Concernant l’agriculture, les deux parties défendent des approches totalement opposées. L’UE souhaite que l’accord précise que rien n’empêchera les parties de prendre les mesures nécessaires pour atteindre des objectifs de politique légitimes, tels que la promotion et la protection de la santé publique, de la sûreté, de l’environnement, des principes éthiques et de la diversité culturelle.

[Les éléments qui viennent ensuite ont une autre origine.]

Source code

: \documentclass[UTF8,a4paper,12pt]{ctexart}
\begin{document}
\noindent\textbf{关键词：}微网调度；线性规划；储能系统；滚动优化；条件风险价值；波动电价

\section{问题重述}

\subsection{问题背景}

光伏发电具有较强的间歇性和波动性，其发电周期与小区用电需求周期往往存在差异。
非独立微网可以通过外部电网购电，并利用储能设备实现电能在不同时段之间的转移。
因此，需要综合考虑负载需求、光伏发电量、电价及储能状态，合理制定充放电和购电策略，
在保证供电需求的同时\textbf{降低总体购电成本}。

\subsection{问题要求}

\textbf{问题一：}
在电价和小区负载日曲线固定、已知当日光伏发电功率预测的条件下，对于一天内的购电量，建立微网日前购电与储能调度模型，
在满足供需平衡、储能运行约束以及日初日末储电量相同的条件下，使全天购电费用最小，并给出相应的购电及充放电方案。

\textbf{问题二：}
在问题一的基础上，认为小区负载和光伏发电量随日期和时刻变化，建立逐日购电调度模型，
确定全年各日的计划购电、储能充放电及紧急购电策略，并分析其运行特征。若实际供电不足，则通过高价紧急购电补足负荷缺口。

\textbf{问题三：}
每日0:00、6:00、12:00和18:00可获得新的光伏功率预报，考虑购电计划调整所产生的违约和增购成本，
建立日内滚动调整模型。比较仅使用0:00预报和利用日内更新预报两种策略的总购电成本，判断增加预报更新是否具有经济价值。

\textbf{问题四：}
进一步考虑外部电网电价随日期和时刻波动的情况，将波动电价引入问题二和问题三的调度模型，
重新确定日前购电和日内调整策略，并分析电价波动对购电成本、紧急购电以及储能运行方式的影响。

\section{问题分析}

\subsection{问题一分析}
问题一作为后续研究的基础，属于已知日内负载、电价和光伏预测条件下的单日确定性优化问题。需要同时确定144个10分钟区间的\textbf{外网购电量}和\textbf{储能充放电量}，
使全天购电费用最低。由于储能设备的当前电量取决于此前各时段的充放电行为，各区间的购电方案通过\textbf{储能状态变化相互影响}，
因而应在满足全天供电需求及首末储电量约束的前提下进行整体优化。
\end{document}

En revanche, les Etats-Unis considèrent que de telles mesures « fausseraient les échanges » et prônent une revue à la baisse des normes de protection.
En ce qui concerne les barrières techniques au commerce, les négociations permettraient à l’industrie de bénéficier d’un niveau d’accès sans précédent aux processus réglementaires, comme l’étiquetage des produits dangereux, de chaque Etat membre.
Dans la section concernant les mesures sanitaires et phytosanitaires, la délégation américaine propose d’ajouter une nouvelle partie intitulée « Sciences et Risques » qui prévoirait que la réglementation destinée à protéger l’être humain, les animaux et l’environnement devrait être étayée par des preuves scientifiques. Cependant pour obtenir de telles preuves il faudrait que les êtres humains, les animaux ou les végétaux aient au préalable été exposés, à grande échelle, à des produits chimiques potentiellement dangereux. Le règlement européen REA CH, au contraire, place la charge de la preuve sur le fabricant : c’est lui qui doit démontrer que ses produits ne sont pas nocifs avant de recevoir une autorisation de mise sur le marché (principe de « pas de données, pas de marché »).
Une section traite du règlement des différends entre les parties au TTIP (c’est-à-dire entre l’UE et les Etats-Unis). Quand il s’agit de mesures de protection de l’environnement, les dispositions sur la désignation et les compétences des arbitres, l’accès aux conseils techniques et la participation de la société civile ou des communautés affectées présentent d’importantes lacunes, ne répondent pas aux objectifs que s’est fixés l’UE et ne sont pas à la hauteur des dispositions de l’OMC ni même de celles du controversé accord de partenariat transpacifique (TPP).
(Fin du résumé)
On sait par ailleurs que le mécanisme arbitral (ISDS) proposé par les Américains pour régler les différends entre les investisseurs et les Etats a provoqué une levée de boucliers de la société civile en Europe, obligeant la Commission européenne à présenter sur la table des négociations une version comportant des aspects plus proches de la pratique judiciaire européenne.
La fuite par Greenpeace du texte de ce document coïncide avec une opposition populaire grandissante au TTIP en Allemagne, malgré la position toujours favorable aux négociations du gouvernement allemand. Même les deux candidats aux primaires aux Etats-Unis, Donald Trump (Républicain) et Hillary Clinton (Démocrate) ont sévèrement critiqué le TTIP. Du côté du gouvernement français le secrétaire d’Etat au Commerce extérieur, Matthias Feki, a déclaré : « Nous voulons de la réciprocité. L’Europe propose beaucoup et elle reçoit très peu en échange. Ce n’est pas acceptable…L’arrêt des négociations est l’option la plus probable ». Le Président Hollande a souligné : « Jamais nous n’accepterons la mise en cause des principes essentiels pour notre agriculture, notre culture et pour la réciprocité d’accès aux marchés publics ».